The Networking Workgroup brings together new and existing leadership from the global tech community, including companies such as Cisco, CompTIA, Emerson Network Power, Finisar, HP, Intel, Juniper Networks, and Sony Electronics.
A study of electricity use in commercial and residential buildings conducted by the Lawrence Berkeley National Laboratory in 2008 concluded that networking equipment used 18 billion KWh in the U.S. alone. While the energy use of networking equipment is currently only a small percentage of overall building and computing energy use, it is expected to grow by more than 6 percent per year as the number of networking devices in use by consumers and enterprises increases.
Climate Savers Computing estimates that the global IT industry can negate 38 million metric tons of CO2 emissions by 2015 through the development and deployment of more energy efficient networking equipment worldwide. That is equivalent to $5 billion in energy cost savings and 51 billion KWh in energy savings, enough to avoid the use of more than nine coal-fired power plants.
"Climate Savers Computing continues to identify new areas for increasing energy efficiency in IT equipment,” said Lorie Wigle, general manager of the Eco-Technology Program Office for Intel Corporation and president of the Climate Savers Computing Initiative. “Our expansion into networking is designed to address and reduce the environmental and economic impact of the devices and systems by developing and deploying global standards that will provide enhanced design, delivery, and adoption of high efficiency electronics."

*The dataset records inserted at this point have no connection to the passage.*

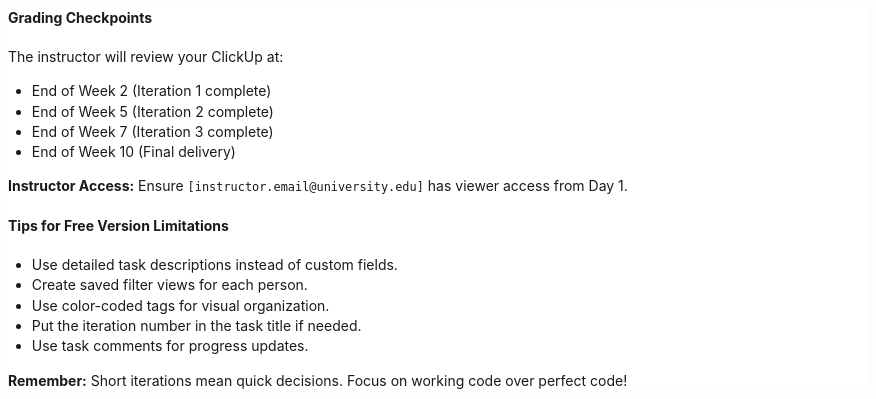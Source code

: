 #### Grading Checkpoints

The instructor will review your ClickUp at:

*   End of Week 2 (Iteration 1 complete)
*   End of Week 5 (Iteration 2 complete)
*   End of Week 7 (Iteration 3 complete)
*   End of Week 10 (Final delivery)

**Instructor Access:** Ensure `[instructor.email@university.edu]` has viewer access from Day 1.

#### Tips for Free Version Limitations

*   Use detailed task descriptions instead of custom fields.
*   Create saved filter views for each person.
*   Use color-coded tags for visual organization.
*   Put the iteration number in the task title if needed.
*   Use task comments for progress updates.

**Remember:** Short iterations mean quick decisions. Focus on working code over perfect code!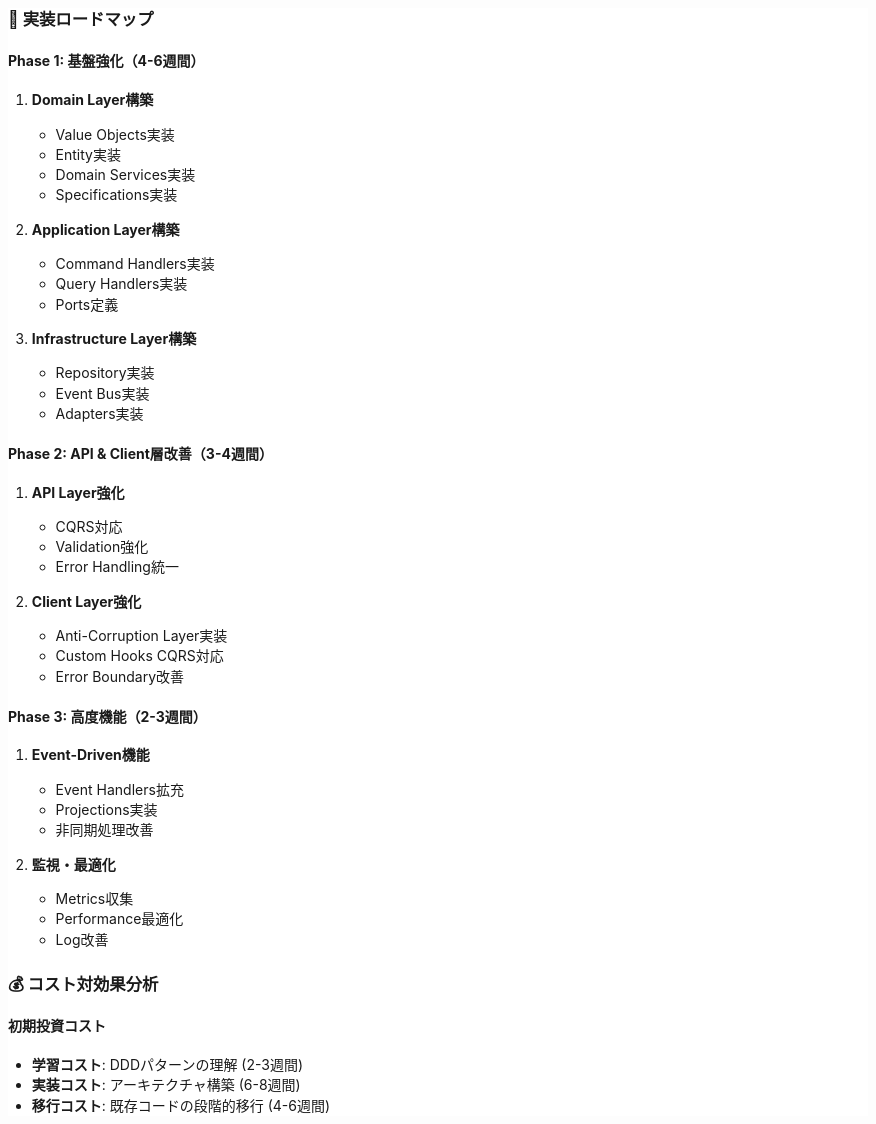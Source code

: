 ### 🚀 **実装ロードマップ**

#### Phase 1: 基盤強化（4-6週間）

1. **Domain Layer構築**

   - Value Objects実装
   - Entity実装
   - Domain Services実装
   - Specifications実装

2. **Application Layer構築**

   - Command Handlers実装
   - Query Handlers実装
   - Ports定義

3. **Infrastructure Layer構築**
   - Repository実装
   - Event Bus実装
   - Adapters実装

#### Phase 2: API & Client層改善（3-4週間）

1. **API Layer強化**

   - CQRS対応
   - Validation強化
   - Error Handling統一

2. **Client Layer強化**
   - Anti-Corruption Layer実装
   - Custom Hooks CQRS対応
   - Error Boundary改善

#### Phase 3: 高度機能（2-3週間）

1. **Event-Driven機能**

   - Event Handlers拡充
   - Projections実装
   - 非同期処理改善

2. **監視・最適化**
   - Metrics収集
   - Performance最適化
   - Log改善

### 💰 **コスト対効果分析**

#### 初期投資コスト

- **学習コスト**: DDDパターンの理解 (2-3週間)
- **実装コスト**: アーキテクチャ構築 (6-8週間)
- **移行コスト**: 既存コードの段階的移行 (4-6週間)
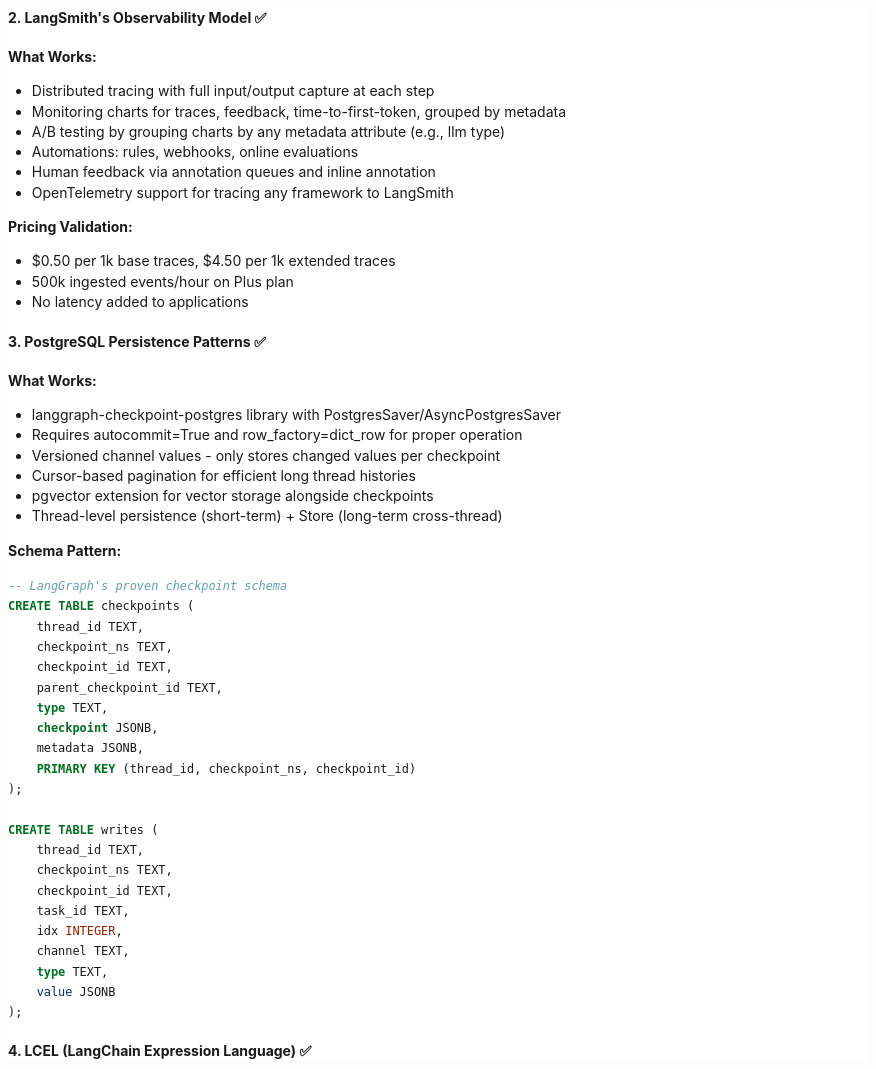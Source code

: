 #### 2. **LangSmith's Observability Model** ✅

**What Works:**
- Distributed tracing with full input/output capture at each step
- Monitoring charts for traces, feedback, time-to-first-token, grouped by metadata
- A/B testing by grouping charts by any metadata attribute (e.g., llm type)
- Automations: rules, webhooks, online evaluations
- Human feedback via annotation queues and inline annotation
- OpenTelemetry support for tracing any framework to LangSmith

**Pricing Validation:**
- $0.50 per 1k base traces, $4.50 per 1k extended traces
- 500k ingested events/hour on Plus plan
- No latency added to applications

#### 3. **PostgreSQL Persistence Patterns** ✅

**What Works:**
- langgraph-checkpoint-postgres library with PostgresSaver/AsyncPostgresSaver
- Requires autocommit=True and row_factory=dict_row for proper operation
- Versioned channel values - only stores changed values per checkpoint
- Cursor-based pagination for efficient long thread histories
- pgvector extension for vector storage alongside checkpoints
- Thread-level persistence (short-term) + Store (long-term cross-thread)

**Schema Pattern:**
```sql
-- LangGraph's proven checkpoint schema
CREATE TABLE checkpoints (
    thread_id TEXT,
    checkpoint_ns TEXT,
    checkpoint_id TEXT,
    parent_checkpoint_id TEXT,
    type TEXT,
    checkpoint JSONB,
    metadata JSONB,
    PRIMARY KEY (thread_id, checkpoint_ns, checkpoint_id)
);

CREATE TABLE writes (
    thread_id TEXT,
    checkpoint_ns TEXT,
    checkpoint_id TEXT,
    task_id TEXT,
    idx INTEGER,
    channel TEXT,
    type TEXT,
    value JSONB
);
```

#### 4. **LCEL (LangChain Expression Language)** ✅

Research has shown that a workplace can reduce its energy use by more than 10 percent through conservation practices and networking efficiency measures. Networking has emerged as a significant driver for helping enterprises save money by lowering their energy costs. For businesses, reducing networking energy use will help realize efficiencies and cut operational costs as well as decrease environmental impact.
The workgroup’s charter specifies that the organization will:
- Leverage current industry metrics to develop targets and best practices that significantly advance the energy efficiency of networking devices for both the enterprise and service provider segments
- Work to increase commercial awareness and adoption of higher efficiency networking equipment technology, standards and best practices
- Utilize the power of the networking device results to advance end-to-end network energy efficiency
Following its initial phases, the Networking Workgroup will turn its focus to the energy efficiency of network communication with connected devices in home and business environments. The workgroup will also develop alliances with the U.S. Environmental Protection Agency and other key stakeholders to formalize networking energy efficiency criteria.
Since the founding of CSCI in 2007, the global IT industry has reduced annual CO2 emissions by more than 32 million metric tons through the deployment of PC and desktop power management and high efficiency computing equipment.